Where does the word "process" occur in the data below? Copy each line that holds it.
----
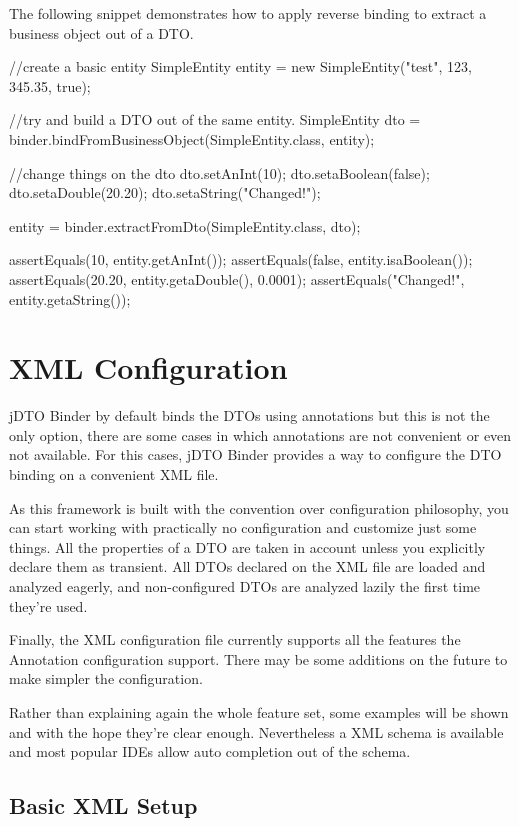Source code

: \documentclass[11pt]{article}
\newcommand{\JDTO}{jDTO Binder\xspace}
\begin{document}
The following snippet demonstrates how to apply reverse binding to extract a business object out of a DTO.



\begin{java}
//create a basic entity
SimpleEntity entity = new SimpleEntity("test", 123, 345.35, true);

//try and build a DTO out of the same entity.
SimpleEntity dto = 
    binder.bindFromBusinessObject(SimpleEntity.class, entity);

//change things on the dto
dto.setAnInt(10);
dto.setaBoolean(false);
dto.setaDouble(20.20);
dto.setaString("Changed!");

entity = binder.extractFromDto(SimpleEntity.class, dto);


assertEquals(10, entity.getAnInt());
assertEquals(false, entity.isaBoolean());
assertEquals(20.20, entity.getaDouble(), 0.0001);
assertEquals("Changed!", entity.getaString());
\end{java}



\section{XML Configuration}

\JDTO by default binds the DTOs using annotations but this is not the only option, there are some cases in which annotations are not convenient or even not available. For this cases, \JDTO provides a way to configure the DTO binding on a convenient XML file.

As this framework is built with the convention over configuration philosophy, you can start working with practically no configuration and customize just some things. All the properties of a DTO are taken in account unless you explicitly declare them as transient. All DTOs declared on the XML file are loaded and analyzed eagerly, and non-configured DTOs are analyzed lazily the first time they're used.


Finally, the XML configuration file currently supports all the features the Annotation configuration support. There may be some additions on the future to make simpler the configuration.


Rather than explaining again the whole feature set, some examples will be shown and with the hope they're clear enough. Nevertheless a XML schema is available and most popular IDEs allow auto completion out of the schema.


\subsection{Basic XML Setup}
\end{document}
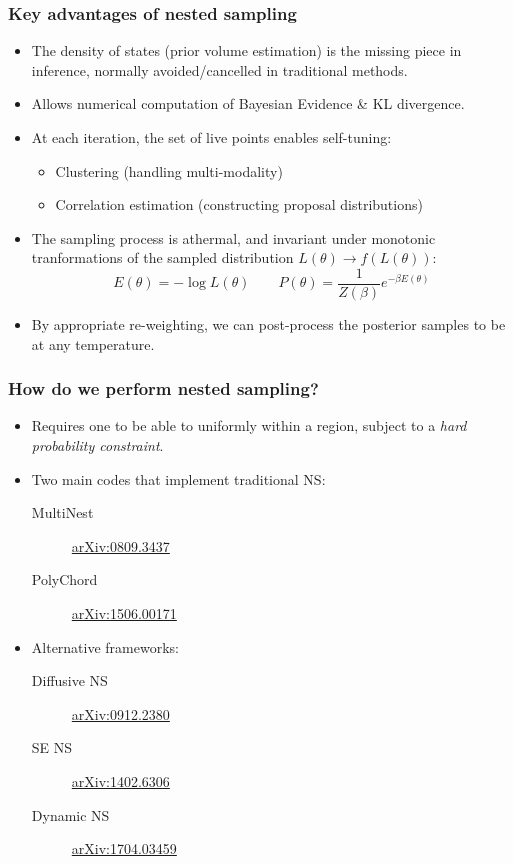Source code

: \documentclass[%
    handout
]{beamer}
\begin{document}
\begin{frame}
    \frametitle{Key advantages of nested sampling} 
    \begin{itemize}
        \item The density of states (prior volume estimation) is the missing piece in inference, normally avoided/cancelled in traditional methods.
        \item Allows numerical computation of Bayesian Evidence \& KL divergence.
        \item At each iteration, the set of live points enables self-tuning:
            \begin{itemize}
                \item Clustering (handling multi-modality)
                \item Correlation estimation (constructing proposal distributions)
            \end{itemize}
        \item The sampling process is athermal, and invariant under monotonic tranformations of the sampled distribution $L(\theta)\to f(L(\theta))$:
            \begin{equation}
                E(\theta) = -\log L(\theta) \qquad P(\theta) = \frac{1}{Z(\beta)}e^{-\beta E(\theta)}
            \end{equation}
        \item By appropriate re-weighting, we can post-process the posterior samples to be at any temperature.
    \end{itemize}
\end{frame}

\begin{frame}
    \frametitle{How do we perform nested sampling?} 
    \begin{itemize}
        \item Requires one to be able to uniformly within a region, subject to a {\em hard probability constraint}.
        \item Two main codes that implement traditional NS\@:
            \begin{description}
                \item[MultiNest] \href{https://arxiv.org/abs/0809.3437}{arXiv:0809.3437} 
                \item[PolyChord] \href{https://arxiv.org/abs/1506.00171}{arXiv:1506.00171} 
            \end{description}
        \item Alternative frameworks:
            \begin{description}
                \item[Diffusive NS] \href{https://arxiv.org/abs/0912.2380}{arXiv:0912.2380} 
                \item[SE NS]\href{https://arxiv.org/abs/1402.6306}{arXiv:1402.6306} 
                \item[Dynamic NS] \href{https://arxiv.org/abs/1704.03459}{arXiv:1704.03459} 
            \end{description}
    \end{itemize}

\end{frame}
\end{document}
----
_Answer section_
        \item The sampling process is athermal, and invariant under monotonic tranformations of the sampled distribution $L(\theta)\to f(L(\theta))$:
        \item By appropriate re-weighting, we can post-process the posterior samples to be at any temperature.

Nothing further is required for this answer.